Trabajador como el que más, con desparpajo, velocidad, gran pegada, buen remate de cabeza, genio del desmarque y oportunista descarado. Todo ello sin una altura, corpulencia ni calidad técnica sobradas. Todos querían un Larsson en su equipo. En el FC Barcelona siguen recordándolo con nostalgia.

Mario Jardel

El ariete brasileño es el único de la lista en ganarla dos veces. Primero en 1999 con el Oporto, club donde anotó más goles (130) que partidos de liga (125). Tras pasar por el Galatasaray y ganarle una final de Supercopa de Europa al Real Madrid, volvió a Portugal para sumar 42 dianas en el Sporting de Portugal y revalidar el trofeo en 2002. Sin ir sobrado técnicamente, era un rematador letal con un don para cabecear desde cualquier ángulo. Sus méritos no estuvieron a la altura de su reconocimiento, a pesar de los dos trofeos nunca estuvo entre los 23 finalistas para el Balón de Oro.

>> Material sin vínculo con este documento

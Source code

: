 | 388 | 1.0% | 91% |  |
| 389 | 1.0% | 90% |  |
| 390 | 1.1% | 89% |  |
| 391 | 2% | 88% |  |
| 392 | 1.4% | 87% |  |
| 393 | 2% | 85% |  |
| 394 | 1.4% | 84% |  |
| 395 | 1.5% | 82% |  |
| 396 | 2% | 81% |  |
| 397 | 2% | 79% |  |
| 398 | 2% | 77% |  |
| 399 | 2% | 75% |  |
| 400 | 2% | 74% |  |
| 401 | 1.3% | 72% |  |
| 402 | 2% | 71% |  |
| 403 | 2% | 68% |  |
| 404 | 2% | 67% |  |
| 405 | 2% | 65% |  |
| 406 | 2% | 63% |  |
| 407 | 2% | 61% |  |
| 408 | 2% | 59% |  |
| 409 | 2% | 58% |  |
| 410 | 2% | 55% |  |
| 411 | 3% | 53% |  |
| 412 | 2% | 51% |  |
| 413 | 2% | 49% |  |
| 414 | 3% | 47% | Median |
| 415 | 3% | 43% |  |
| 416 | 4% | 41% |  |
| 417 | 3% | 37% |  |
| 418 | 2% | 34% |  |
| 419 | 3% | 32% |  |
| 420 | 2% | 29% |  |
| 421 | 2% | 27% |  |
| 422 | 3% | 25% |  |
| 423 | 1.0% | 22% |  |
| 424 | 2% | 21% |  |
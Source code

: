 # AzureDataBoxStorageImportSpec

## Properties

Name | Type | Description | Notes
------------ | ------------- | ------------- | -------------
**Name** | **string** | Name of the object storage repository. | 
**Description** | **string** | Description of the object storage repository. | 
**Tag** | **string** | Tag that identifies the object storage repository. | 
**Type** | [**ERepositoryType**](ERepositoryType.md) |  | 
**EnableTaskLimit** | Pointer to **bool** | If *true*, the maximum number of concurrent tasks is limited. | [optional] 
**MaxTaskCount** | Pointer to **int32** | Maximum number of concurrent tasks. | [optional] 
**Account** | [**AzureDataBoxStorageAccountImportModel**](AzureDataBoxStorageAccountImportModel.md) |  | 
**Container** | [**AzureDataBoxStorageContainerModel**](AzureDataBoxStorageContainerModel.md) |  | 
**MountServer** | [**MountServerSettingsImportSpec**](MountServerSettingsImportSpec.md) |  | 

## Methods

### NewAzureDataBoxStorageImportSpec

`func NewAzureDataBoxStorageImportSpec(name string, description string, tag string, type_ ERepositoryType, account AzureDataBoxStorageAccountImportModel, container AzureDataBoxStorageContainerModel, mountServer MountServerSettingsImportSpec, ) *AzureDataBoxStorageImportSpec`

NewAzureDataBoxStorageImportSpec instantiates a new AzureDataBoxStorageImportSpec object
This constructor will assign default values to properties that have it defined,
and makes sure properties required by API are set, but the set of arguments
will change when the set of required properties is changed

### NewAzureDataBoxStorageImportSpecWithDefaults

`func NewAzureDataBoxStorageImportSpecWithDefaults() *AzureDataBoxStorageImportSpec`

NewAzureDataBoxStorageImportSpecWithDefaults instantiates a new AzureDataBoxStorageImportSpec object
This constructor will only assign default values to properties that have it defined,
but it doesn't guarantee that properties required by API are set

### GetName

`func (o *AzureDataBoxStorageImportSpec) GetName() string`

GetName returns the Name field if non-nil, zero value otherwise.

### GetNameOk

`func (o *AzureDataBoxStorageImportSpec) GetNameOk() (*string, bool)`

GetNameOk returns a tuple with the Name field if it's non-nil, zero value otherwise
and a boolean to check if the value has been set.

Su vida personal acabó condenándolo al exilio físico y psicológico. Ruptura con su pareja, respaldo en el alcohol, coqueteo con las drogas… un camino que lo alejó de la élite.  A Jardel le sobraban goles y le faltó fuerza mental para mantenerse. Tras ganar su última Bota de Oro, firmó por 15 equipos en 8 años. ‘Super Mario, su apodo, se empequeñeció paulatinamente hasta su retiro en 2011.